L’uomo non si è piegato alla terra che il 26 settembre 1997 con un mortale
brivido sembrava averlo annientato. Le case ricrescono più lentamente della
vita; i ciclisti osservano con le loro piccole e giocose sofferenze i segni
della lotta fra la crudeltà della natura e la tenacia delle sue creature. Lotta
anche Seripa contro la salita, un nemico molto meno crudele, ma in quel momento
per lui assai strenuo.
19.30 – 8.17 Colfiorito Km 267
Il risveglio sul primo degli altipiani apre pensieri
elevati che fluttuano in una grande palude prima di un piccolo valico e in una
lunga strada accogliente e selvaggia diretta a Norcia. Si svegliano anche le
parole in mezzo a quelle distese di silenzio verde. La principessa Bertelli, nel
suo ruolo di ministro per le politiche relazionali itineranti, non si lascia
sfuggire l’unico ciclista domenicale umbro per recuperare la favella repressa.

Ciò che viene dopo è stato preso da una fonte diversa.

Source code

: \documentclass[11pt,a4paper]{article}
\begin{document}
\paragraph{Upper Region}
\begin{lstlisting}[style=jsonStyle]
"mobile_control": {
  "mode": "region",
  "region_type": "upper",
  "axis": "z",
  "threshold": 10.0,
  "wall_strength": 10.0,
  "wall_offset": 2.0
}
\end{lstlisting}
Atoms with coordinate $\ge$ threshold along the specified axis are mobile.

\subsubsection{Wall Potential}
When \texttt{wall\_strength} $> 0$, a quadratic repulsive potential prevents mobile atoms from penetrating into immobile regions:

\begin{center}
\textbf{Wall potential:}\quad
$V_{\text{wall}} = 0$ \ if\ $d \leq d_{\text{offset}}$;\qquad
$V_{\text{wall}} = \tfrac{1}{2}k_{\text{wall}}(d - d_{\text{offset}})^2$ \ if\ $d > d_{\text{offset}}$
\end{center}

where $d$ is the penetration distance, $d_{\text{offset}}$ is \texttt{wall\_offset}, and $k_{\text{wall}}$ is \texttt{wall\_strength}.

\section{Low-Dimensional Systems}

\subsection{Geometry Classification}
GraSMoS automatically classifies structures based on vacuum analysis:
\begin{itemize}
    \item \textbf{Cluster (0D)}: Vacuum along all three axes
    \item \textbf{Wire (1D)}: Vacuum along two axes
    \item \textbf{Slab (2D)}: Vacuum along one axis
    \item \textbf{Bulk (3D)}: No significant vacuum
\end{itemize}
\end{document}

La purezza di quei boschi e il profumo dell’acqua del fiume Sordo rendono
quasi tollerabile anche un pugno di civiltà che colpisce i ciclisti sotto forma
di veicoli incolonnati coi loro aliti maleodoranti.
11.40 Norcia Km 325
Campeggia in petroso e latineggiante stampatello la
scritta VETVSTA NVRSIA sulla porta di questa città che da Nortia, dea etrusca
della fortuna, prende il nome e lo divulga nelle sue famose specialità
gastronomiche. Nucci, nel suo ruolo di ministro ad interim per le politiche
mangerecce, conduce il gruppo presso la Boutique del Pecoraro, un’azienda che
davanti alla statua di San Benedetto benedicente espone come insegne cinghiali
decapitati e pecore scuoiate, e in un angusto volume stipa un’originale varietà
di manufatti anatomici come coralline, norcinelle, salamelle, bastoni di fegato,
coglioni di mulo, ciauscoli, capocolli, guanciali etc. Un boccone di ricotta,
offerto dal simpatico norcino con la u facile, è come un’ostia
consacrata prima di una religiosa ascensione verso l’altopiano di Castelluccio.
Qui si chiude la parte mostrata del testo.